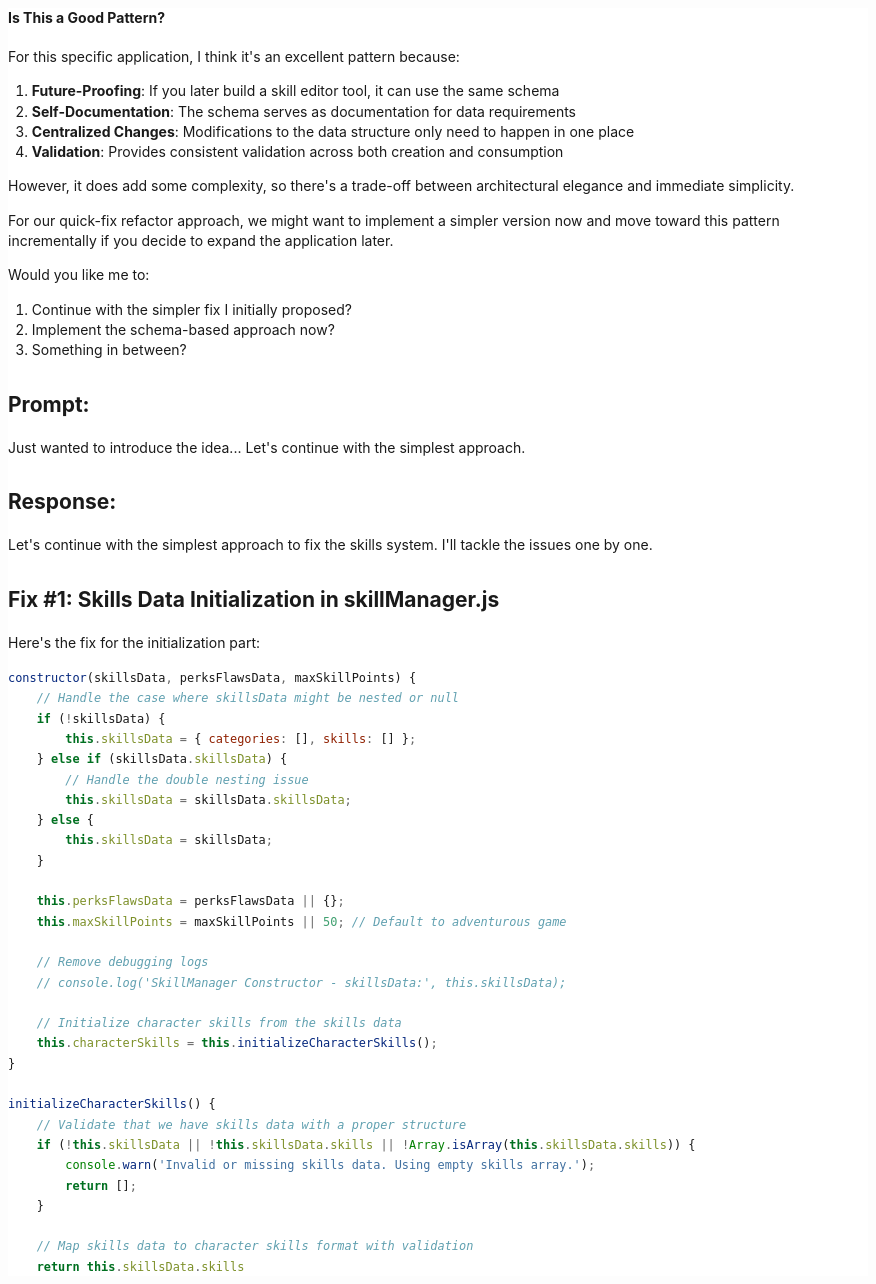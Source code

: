 #### Is This a Good Pattern?

For this specific application, I think it's an excellent pattern because:

1. **Future-Proofing**: If you later build a skill editor tool, it can use the same schema
2. **Self-Documentation**: The schema serves as documentation for data requirements
3. **Centralized Changes**: Modifications to the data structure only need to happen in one place
4. **Validation**: Provides consistent validation across both creation and consumption

However, it does add some complexity, so there's a trade-off between architectural elegance and immediate simplicity.

For our quick-fix refactor approach, we might want to implement a simpler version now and move toward this pattern incrementally if you decide to expand the application later.

Would you like me to:
1. Continue with the simpler fix I initially proposed?
2. Implement the schema-based approach now?
3. Something in between?



## Prompt:
Just wanted to introduce the idea... Let's continue  with the simplest approach.



## Response:
Let's continue with the simplest approach to fix the skills system. I'll tackle the issues one by one.

## Fix #1: Skills Data Initialization in skillManager.js

Here's the fix for the initialization part:

```javascript
constructor(skillsData, perksFlawsData, maxSkillPoints) {
    // Handle the case where skillsData might be nested or null
    if (!skillsData) {
        this.skillsData = { categories: [], skills: [] };
    } else if (skillsData.skillsData) {
        // Handle the double nesting issue
        this.skillsData = skillsData.skillsData;
    } else {
        this.skillsData = skillsData;
    }
    
    this.perksFlawsData = perksFlawsData || {};
    this.maxSkillPoints = maxSkillPoints || 50; // Default to adventurous game

    // Remove debugging logs
    // console.log('SkillManager Constructor - skillsData:', this.skillsData);
    
    // Initialize character skills from the skills data
    this.characterSkills = this.initializeCharacterSkills();
}

initializeCharacterSkills() {
    // Validate that we have skills data with a proper structure
    if (!this.skillsData || !this.skillsData.skills || !Array.isArray(this.skillsData.skills)) {
        console.warn('Invalid or missing skills data. Using empty skills array.');
        return [];
    }

    // Map skills data to character skills format with validation
    return this.skillsData.skills
```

-------

Give every line of the material that includes the string "simpler".

Answer to this task:
For our quick-fix refactor approach, we might want to implement a simpler version now and move toward this pattern incrementally if you decide to expand the application later.
1. Continue with the simpler fix I initially proposed?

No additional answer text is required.